July has written 12 articles for us.

37 Comments

  1. 0

    I really feel this article in the blood and bones of me. I dissociate often now, following several fairly horrid non-consensual incidents when I was younger and, later, when I moved to Paris city of romance, strong coffee and men who chase you down the road until you lose them or manage to jump into a tube full enough that they won’t attempt to walk towards you.

    I think it is really important we are believed, too. To have outside validation of our private bodies being made public. If you don’t feel like you have someone in your life you can call to come pick you up or talk you down from whatever situation some knob jockey has put you in I recommend finding somewhere like the Women and Girls’ Network: http://www.wgn.org.uk They are ace, and with them it is not a matter of immediacy, you can talk to them about historic violences to your body/well-being, too.
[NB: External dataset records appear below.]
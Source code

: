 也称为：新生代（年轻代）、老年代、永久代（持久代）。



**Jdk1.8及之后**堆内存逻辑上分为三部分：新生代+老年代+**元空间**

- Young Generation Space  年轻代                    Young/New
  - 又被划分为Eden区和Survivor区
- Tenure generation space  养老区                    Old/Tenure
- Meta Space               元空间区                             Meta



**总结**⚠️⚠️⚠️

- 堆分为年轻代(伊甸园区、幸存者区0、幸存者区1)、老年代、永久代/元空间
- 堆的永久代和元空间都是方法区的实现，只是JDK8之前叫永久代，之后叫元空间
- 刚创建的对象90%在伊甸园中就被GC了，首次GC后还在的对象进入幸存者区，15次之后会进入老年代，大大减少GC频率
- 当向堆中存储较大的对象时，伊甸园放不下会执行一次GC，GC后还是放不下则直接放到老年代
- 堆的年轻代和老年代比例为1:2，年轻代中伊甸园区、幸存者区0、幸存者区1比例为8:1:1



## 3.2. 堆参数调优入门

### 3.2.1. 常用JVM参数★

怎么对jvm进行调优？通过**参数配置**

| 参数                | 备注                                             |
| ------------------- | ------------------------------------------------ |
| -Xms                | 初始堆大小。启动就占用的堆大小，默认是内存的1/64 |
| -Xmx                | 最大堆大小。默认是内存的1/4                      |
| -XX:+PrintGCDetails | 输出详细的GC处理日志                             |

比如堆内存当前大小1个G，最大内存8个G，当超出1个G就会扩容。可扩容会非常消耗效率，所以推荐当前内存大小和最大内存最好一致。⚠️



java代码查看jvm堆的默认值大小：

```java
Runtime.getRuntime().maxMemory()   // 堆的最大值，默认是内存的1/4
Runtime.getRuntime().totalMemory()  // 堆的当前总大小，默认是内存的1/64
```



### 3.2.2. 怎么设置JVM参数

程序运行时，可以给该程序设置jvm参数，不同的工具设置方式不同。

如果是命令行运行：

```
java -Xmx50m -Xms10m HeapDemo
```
    Lastly, if you don’t feel confident for that or for calling a friend or family — i know several members of my family would consider a call of that kind ‘attention seeking’ or ‘too sensitive’ — or you just want to find comfort in a stranger, then you can always message me and I’m sure plenty of other autostraddelites feel similarly.

    x x x

  2. 0

    I used to experience the “regular” catcalling street harassment and still do every now and then, but since gaining 40lbs i more often get called fat and ridiculed for my body on the street. Is this the same thing? It feels like the same thing.

  3. 0

    On my walk to Queer Bagel Night once I was street harassed. It was weird, bc it wasn’t the part of town where cat calling usually occurred. I was so taken off guard that I wasn’t very assertive, which left an opening for him to get in my face and literally pull my hair. He even followed me for three or four blocks after that. I’m usually the type to bury and bottle my feelings, but one of my friends at bagel night immediately knew I was off. I didn’t want to kill the good mood, but I decided to unload my story (bc frankly my emotion bottle was hella full). It led to a round of street harassment stories from others where we all listened to and validated each other. Rather than dragging the night down, it was a way for us to lift each other up.

    Rare circumstances led to that night; it’s great to have these strategies for when that’s not available. Great article!

  4. 0

    Beautiful. Thank you. That last point really got to me. Back when I lived in the city, the route of the day always determined what I wore. Wearing a skirt made me feel vulnerable and I would feel stupid for putting it on. But how fucked is that? How lame is that? I’m sick of apologizing for wearing what I want.